◆ The problem:
Could you return every line of the records below that contains the word "give"?

◆ Stored data:
- Opening Delimiter -
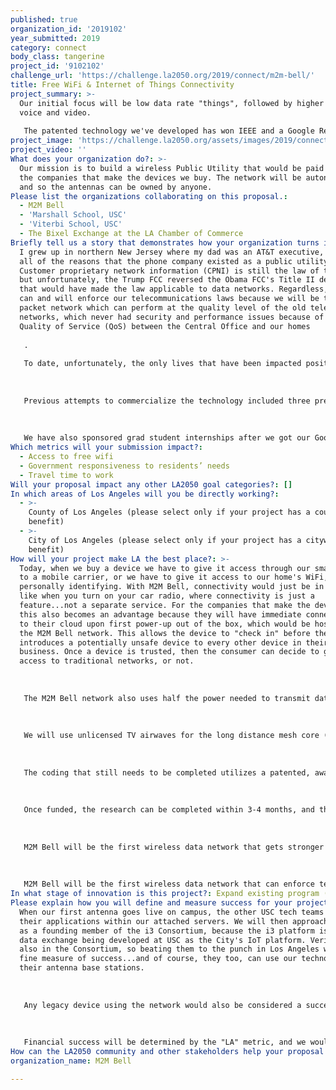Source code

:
 ```yaml
---
published: true
organization_id: '2019102'
year_submitted: 2019
category: connect
body_class: tangerine
project_id: '9102102'
challenge_url: 'https://challenge.la2050.org/2019/connect/m2m-bell/'
title: Free WiFi & Internet of Things Connectivity
project_summary: >-
  Our initial focus will be low data rate "things", followed by higher data rate
  voice and video. 
   
   The patented technology we've developed has won IEEE and a Google Research Awards after demonstrations in Barcelona and Philadelphia. Now we need to complete the coding, adding rules for mobility, and rules for devices people already own. We need WiFi research hardware, as well as the hardware that will create the first base station antennas at USC, the LA Chamber and the LA Cleantech Incubator.
project_image: 'https://challenge.la2050.org/assets/images/2019/connect/2048-wide/m2m-bell.jpg'
project_video: ''
What does your organization do?: >-
  Our mission is to build a wireless Public Utility that would be paid for by
  the companies that make the devices we buy. The network will be autonomous,
  and so the antennas can be owned by anyone.
Please list the organizations collaborating on this proposal.:
  - M2M Bell
  - 'Marshall School, USC'
  - 'Viterbi School, USC'
  - The Bixel Exchange at the LA Chamber of Commerce
Briefly tell us a story that demonstrates how your organization turns inspiration into impact.: >-
  I grew up in northern New Jersey where my dad was an AT&T executive, so I knew
  all of the reasons that the phone company existed as a public utility.
  Customer proprietary network information (CPNI) is still the law of the land
  but unfortunately, the Trump FCC reversed the Obama FCC's Title II decision
  that would have made the law applicable to data networks. Regardless, M2M Bell
  can and will enforce our telecommunications laws because we will be the first
  packet network which can perform at the quality level of the old telephone
  networks, which never had security and performance issues because of the
  Quality of Service (QoS) between the Central Office and our homes
   
   . 
   
   To date, unfortunately, the only lives that have been impacted positively are the ones which have completed the previous research, where they won awards from the Spanish government, as well as from Alcatel and Vodafone. This helped those engineers get better jobs, or go onto better schools...like Zhang who is now at Stanford after winning awards for demonstrating our technology when he was at Bucknell. 
   
   
   
   Previous attempts to commercialize the technology included three presentations to the Silicon Valley Telecom Council. Invariably, the carriers will tell you that they're just operators and they don't make the gear. Then companies like Cisco and Juniper will tell you that it's true, they make the gear but they don't design the com chips...to be followed by Qualcomm and Broadcom, who will say, "If it's not going through standards and if we don't own the intellectual property, then what is there to talk about?"
   
   
   
   We have also sponsored grad student internships after we got our Google Award at USC. Unfortunately, Google didn't actually come through with the WiFi hardware they'd promised, citing an FCC rule that wouldn't let their Chinese OEMs ship an unlocked chip to the US. The lives we hope to impact the most, however, are the ones not yet born. Certainly, consumers will benefit across the board, but the end goal is for the next generation to know what it means to have their devices and communications supported by privacy law...just as the US Post Office intended, long before the privacy laws crossed over to telecommunication in the 1930's.
Which metrics will your submission impact?:
  - Access to free wifi
  - Government responsiveness to residents’ needs
  - Travel time to work
Will your proposal impact any other LA2050 goal categories?: []
In which areas of Los Angeles will you be directly working?:
  - >-
    County of Los Angeles (please select only if your project has a countywide
    benefit)
  - >-
    City of Los Angeles (please select only if your project has a citywide
    benefit)
How will your project make LA the best place?: >-
  Today, when we buy a device we have to give it access through our smart phone
  to a mobile carrier, or we have to give it access to our home's WiFi, which is
  personally identifying. With M2M Bell, connectivity would just be in the air
  like when you turn on your car radio, where connectivity is just a
  feature...not a separate service. For the companies that make the devices,
  this also becomes an advantage because they will have immediate connectivity
  to their cloud upon first power-up out of the box, which would be hosted on
  the M2M Bell network. This allows the device to "check in" before the consumer
  introduces a potentially unsafe device to every other device in their home or
  business. Once a device is trusted, then the consumer can decide to give it
  access to traditional networks, or not.
   
   
   
   The M2M Bell network also uses half the power needed to transmit data because of our proprietary switching protocol which does not transmit data packets over and over until they go through. This power reduction has far reaching benefits, including a reduction in the data center footprint, a reduction in EMF pollution, and eventually, the elimination of existing routers, which for the first time will not need to be replaced by faster ones.
   
   
   
   We will use unlicensed TV airwaves for the long distance mesh core (WiFi and LTE), while using long range Internet of Things radios (Zigbee and LoRa) for the access networks that allow "things" to connect. The access network also uses unlicensed airwaves, so our network is 100% wireless and does not require connectivity to wired network. 
   
   
   
   The coding that still needs to be completed utilizes a patented, award-winning technology that reduces network overhead from 50% to less than 2%. For the Bucknell demo in Philadelphia, this translated into the antenna's ability to improve capacity from 1500 to 5700 competing devices. We also have 5G simulations that would allow an antenna to serve 15,000 competing devices. 
   
   
   
   Once funded, the research can be completed within 3-4 months, and then we will work with other teams at USC in Artificial Intelligence and Blockchain technologies, including USC's i3 Consortium. The i3 is like a Playstore for live data streams that can be used by the City of LA (a founding member), and the i3 would also be hosted on the M2M Bell network. After 6-8 months, the first antennas will go up for Downtown LA, followed by the City and County.
   
   
   
   M2M Bell will be the first wireless data network that gets stronger as it gets larger, because each new device does not add overhead...this is the inverse of today's switching technology. Our patented technology was originally invented for cable TV, so broadcasting voice and video will be the future applications after the Internet of Things applications. 
   
   
   
   M2M Bell will be the first wireless data network that can enforce telecommunications harassment, obscenity and privacy laws, which stipulate that all data created by our "things" is owned by us.
In what stage of innovation is this project?: Expand existing program (expanding and continuing ongoing successful projects)
Please explain how you will define and measure success for your project.: >-
  When our first antenna goes live on campus, the other USC tech teams can run
  their applications within our attached servers. We will then approach the City
  as a founding member of the i3 Consortium, because the i3 platform is the open
  data exchange being developed at USC as the City's IoT platform. Verizon is
  also in the Consortium, so beating them to the punch in Los Angeles would be a
  fine measure of success...and of course, they too, can use our technology in
  their antenna base stations.
   
   
   
   Any legacy device using the network would also be considered a success, because that will be the first step to showing OEMs (and the semiconductor companies they buy from), that our technology needs to be embedded in their devices. Consumers and device companies will ultimately find more and more uses for anything that is free and can't be shut down. 
   
   
   
   Financial success will be determined by the "LA" metric, and we would expect to have a minimum of six after our first year of operations. In this case, LA stands for Licensing Agreements.
How can the LA2050 community and other stakeholders help your proposal succeed?: []
organization_name: M2M Bell

---
```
- Closing Delimiter -
◆ Answer space:
  Today, when we buy a device we have to give it access through our smart phone
  to a mobile carrier, or we have to give it access to our home's WiFi, which is
  business. Once a device is trusted, then the consumer can decide to give it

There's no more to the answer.